◆ **Records to use**
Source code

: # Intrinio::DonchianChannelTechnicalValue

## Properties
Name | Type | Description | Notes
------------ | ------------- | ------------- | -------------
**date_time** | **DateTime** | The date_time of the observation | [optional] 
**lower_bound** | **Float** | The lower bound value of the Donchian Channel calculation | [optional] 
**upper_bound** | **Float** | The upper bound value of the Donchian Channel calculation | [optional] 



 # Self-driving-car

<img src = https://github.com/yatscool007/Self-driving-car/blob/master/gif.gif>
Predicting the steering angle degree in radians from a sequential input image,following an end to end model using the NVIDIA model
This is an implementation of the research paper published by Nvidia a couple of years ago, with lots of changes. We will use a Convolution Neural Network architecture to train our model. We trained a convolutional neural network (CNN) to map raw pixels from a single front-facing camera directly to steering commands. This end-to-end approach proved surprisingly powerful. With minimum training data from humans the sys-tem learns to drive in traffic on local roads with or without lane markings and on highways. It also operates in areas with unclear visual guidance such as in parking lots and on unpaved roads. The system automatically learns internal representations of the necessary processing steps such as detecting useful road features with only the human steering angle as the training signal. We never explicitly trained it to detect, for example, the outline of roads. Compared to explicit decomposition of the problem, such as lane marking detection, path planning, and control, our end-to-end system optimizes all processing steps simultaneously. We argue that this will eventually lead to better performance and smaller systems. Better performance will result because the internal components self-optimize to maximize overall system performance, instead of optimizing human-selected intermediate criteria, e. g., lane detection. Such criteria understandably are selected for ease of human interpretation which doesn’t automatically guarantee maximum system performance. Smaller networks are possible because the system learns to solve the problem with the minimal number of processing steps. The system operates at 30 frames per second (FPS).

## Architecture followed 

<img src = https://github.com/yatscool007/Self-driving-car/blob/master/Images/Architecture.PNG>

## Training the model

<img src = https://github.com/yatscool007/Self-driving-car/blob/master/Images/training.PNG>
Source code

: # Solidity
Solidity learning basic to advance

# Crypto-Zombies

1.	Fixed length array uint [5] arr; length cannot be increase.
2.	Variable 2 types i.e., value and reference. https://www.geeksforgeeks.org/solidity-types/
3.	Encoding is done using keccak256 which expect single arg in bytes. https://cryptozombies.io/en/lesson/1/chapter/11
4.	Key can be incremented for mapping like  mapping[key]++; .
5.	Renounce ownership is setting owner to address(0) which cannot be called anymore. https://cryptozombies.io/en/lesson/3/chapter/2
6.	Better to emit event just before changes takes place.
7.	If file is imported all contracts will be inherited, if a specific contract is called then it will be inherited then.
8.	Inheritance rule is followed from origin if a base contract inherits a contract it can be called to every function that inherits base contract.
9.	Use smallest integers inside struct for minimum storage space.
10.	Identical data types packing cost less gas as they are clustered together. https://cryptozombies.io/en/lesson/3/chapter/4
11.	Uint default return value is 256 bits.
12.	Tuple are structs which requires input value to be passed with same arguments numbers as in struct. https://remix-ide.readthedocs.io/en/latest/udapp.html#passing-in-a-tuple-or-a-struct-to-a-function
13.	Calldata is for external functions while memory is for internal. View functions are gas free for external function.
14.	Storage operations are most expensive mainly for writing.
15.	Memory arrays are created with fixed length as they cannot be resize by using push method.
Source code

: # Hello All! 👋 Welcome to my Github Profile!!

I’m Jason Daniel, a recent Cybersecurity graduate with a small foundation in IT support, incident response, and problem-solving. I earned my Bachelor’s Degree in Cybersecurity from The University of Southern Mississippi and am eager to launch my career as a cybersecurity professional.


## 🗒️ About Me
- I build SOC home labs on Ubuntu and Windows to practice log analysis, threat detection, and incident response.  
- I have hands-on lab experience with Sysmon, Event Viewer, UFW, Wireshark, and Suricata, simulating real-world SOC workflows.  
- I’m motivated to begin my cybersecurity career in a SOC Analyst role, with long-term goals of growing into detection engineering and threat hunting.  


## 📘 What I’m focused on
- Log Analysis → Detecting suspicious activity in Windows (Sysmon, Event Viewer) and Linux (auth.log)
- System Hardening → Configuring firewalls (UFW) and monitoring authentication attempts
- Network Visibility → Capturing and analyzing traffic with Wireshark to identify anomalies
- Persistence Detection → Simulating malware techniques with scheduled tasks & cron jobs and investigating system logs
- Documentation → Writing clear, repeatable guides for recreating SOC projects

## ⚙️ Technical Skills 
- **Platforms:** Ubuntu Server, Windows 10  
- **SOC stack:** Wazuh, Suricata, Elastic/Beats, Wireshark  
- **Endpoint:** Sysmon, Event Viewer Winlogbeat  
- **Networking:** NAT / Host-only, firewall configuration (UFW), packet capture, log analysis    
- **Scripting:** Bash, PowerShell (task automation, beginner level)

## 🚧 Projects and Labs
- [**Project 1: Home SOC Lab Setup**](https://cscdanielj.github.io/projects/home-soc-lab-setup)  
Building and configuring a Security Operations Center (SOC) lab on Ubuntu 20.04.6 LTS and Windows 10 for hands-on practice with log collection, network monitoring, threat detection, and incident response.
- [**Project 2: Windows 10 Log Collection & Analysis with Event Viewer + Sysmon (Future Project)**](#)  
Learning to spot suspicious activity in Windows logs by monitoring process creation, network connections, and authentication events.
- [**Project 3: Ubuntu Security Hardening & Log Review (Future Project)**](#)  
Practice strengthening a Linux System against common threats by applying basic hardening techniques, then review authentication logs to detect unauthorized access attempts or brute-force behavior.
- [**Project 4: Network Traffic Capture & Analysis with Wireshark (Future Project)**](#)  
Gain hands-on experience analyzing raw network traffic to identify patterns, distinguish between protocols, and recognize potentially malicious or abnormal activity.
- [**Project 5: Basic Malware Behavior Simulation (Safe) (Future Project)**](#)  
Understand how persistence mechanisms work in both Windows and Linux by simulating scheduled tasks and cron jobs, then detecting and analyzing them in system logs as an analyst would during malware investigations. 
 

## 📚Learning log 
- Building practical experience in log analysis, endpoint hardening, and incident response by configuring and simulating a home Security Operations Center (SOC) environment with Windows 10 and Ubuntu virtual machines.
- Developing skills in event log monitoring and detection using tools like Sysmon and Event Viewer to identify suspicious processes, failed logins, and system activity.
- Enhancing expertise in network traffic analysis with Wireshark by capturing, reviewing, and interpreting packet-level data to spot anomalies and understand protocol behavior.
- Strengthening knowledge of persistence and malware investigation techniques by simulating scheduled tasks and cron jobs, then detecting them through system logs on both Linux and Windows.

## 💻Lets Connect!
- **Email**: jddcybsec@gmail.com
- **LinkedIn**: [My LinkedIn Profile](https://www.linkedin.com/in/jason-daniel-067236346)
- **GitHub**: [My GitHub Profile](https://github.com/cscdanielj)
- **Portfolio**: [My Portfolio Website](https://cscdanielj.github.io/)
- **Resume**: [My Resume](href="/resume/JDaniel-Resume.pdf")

◆ **Problem requirements**
Could you set down, exactly as written, the lines above between the one holding "data types packing" and the one holding "is 256 bits.", inclusive, and nothing more?

◆ **Task output**
10.	Identical data types packing cost less gas as they are clustered together. https://cryptozombies.io/en/lesson/3/chapter/4
11.	Uint default return value is 256 bits.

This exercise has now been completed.